> **EXERCISE AIM**:
The answer is every line in the data below that contains the word "Programming".

> **SUPPLIED INFORMATION**:
══════

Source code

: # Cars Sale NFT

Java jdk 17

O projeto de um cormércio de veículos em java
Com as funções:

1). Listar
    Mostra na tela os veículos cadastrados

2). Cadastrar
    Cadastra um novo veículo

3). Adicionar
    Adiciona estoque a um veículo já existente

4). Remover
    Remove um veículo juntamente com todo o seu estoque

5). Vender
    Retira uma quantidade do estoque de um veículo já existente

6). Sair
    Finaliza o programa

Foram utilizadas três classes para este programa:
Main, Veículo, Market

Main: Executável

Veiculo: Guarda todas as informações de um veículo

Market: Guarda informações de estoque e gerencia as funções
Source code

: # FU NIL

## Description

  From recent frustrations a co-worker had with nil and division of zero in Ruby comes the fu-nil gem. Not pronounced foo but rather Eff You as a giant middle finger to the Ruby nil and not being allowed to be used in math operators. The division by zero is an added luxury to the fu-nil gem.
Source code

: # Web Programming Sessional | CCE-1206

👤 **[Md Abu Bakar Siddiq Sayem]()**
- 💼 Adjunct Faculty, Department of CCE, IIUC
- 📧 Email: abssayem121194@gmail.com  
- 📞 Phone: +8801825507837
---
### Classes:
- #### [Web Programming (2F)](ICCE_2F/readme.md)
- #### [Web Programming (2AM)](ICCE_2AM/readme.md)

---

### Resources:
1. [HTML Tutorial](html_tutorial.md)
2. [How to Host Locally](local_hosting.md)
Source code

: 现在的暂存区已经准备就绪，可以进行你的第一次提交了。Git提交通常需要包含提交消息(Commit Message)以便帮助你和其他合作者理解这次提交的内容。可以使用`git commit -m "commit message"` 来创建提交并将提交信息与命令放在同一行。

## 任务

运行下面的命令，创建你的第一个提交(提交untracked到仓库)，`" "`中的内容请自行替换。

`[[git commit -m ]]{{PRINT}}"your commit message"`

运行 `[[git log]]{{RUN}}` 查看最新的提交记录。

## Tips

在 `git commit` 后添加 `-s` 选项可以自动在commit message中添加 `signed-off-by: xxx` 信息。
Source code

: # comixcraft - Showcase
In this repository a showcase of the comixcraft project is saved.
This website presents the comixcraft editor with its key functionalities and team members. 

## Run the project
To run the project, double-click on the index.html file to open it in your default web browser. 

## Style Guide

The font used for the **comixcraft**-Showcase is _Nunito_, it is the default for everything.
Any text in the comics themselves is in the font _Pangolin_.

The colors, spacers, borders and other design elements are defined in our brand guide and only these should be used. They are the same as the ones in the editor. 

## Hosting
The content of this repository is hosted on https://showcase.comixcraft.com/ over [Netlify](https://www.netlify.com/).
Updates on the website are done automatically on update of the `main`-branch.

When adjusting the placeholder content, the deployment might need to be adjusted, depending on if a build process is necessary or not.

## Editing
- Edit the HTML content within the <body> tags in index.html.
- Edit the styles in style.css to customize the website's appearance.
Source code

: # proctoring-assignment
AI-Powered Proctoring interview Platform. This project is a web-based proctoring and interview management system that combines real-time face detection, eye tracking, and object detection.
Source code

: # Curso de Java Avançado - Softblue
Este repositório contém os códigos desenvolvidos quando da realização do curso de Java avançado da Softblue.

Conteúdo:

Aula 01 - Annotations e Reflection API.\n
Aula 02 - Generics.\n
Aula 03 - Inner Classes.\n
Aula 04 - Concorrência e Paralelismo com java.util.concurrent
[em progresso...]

══════

> **SOLVED EXERCISE**:
: # Web Programming Sessional | CCE-1206
- #### [Web Programming (2F)](ICCE_2F/readme.md)
- #### [Web Programming (2AM)](ICCE_2AM/readme.md)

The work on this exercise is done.